Wild Rice Cranberry and Pecan Salad
I adapted this from an incredibly delicious and satisfying salad from my dear friends and colleagues, Dr. Stan and Jayne Wetschler.
1 cup wild rice, sprouted [soak wild rice in water in mason jars for 24 – 48 hours until the rice begins to soften and split open, rinse and drain]
½ cups pecans, chopped
¼ cup green onions
½ cup chopped green apples
½ cup cranberries (optional)
2 T flat parsley, finely chopped
¼ cup celery, finely chopped
½ cup red, green and yellow peppers [any combination or one alone]
½ cup pomegranate seeds (optional)
1 T lemon juice
2 T olive oil
Juice of one orange
1 T of orange zest
½ tsp salt and pepper to taste
Mix together all of the solid ingredients in bowl.
Mix the dressing in a separate bowl and stir into the salad.
Add salt and pepper to taste.
Refrigerate for several hours to allow the flavors to incorporate.
Servings: 4 – 6
Chewy Chocolate Brownies
While teaching a class on the health benefits of chocolate with Adam Haritan, of Whole Foods Market, he inspired me to take my chocolate almond balls recipes and do a brownie variation using walnuts. It’s basically the same recipe but by using raw walnuts instead of almond butter, you get more of a brownie consistency
2 cups of raw walnuts
2 cups of dates, soaked in water to soften
1 cup cocoa powder or raw cacao powder
1 T vanilla
Pinch of sea salt
Place the walnuts in a food processor and grind them into a chunky walnut flower.
Remove the dates from the water (saving some of the soaking water) and remove the date pits.
Place all of the ingredients into a food processor and blend briefly to combine the ingredients. Add some of the date soaking water if you need a bit more moisture to help the ingredients combine.

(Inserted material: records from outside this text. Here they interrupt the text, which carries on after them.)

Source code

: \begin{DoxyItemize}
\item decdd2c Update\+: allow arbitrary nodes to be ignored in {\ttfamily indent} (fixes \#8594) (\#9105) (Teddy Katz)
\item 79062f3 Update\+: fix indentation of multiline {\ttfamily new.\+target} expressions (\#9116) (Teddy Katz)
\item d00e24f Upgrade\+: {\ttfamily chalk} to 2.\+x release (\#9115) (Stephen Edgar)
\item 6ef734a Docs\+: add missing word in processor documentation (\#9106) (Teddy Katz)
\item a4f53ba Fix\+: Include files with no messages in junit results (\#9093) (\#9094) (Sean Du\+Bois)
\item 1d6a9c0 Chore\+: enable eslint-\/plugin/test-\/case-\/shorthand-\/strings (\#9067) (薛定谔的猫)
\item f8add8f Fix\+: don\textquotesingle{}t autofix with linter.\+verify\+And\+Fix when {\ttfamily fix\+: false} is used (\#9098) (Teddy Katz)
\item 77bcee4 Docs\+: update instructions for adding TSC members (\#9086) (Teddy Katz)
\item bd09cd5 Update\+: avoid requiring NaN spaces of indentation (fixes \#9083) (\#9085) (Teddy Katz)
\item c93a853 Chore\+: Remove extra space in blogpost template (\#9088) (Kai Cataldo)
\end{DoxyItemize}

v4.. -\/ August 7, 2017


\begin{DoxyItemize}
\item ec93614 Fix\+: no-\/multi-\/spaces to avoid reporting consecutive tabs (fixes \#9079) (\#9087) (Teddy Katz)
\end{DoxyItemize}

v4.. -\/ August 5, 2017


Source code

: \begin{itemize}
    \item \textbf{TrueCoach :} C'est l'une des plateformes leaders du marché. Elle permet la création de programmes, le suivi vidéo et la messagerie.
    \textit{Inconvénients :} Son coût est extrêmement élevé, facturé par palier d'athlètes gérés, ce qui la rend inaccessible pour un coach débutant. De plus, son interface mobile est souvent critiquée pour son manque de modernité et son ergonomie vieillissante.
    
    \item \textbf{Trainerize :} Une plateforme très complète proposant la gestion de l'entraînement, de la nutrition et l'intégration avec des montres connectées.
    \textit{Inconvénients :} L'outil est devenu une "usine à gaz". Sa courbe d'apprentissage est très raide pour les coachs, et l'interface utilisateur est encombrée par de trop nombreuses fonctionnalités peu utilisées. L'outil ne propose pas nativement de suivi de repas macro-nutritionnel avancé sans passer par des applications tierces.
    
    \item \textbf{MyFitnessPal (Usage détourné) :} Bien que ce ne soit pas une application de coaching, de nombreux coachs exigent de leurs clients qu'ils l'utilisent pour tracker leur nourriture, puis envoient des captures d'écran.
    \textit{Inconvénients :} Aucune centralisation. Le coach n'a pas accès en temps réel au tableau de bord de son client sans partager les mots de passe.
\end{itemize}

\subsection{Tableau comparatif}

Press the mixture into a 9×9-baking dish and cut into squares and serve.
Servings: 16 small square brownies
Soft Serve “Ice Cream” Frozen Dessert
I served this to my son for breakfast once and every boy in the neighborhood wanted to sleep over my house that night! This is perfectly healthy and perfectly delicious. Consider adding crushed walnuts or pecans on top for added texture, flavor, and nutritional content.
2 ripe frozen bananas
1 bag of frozen fruit such as strawberries, blue berries, raspberries, peaches or mangoes
Cut the frozen bananas into chunks. Place one banana chunk at a time through a juicer with one bunch of frozen fruit of choice. This will come out of the juicer tasting like soft serve ice cream in the flavor of the fruit you choose.
If you don’t have a juicer, do it in the blender!
Add 1/4 cup of non-dairy milk so that the above ingredients blend. A high-powered blender like the Vitamix works best. You may need to use a tamper to help the blender combine the ingredients into an ice cream consistency.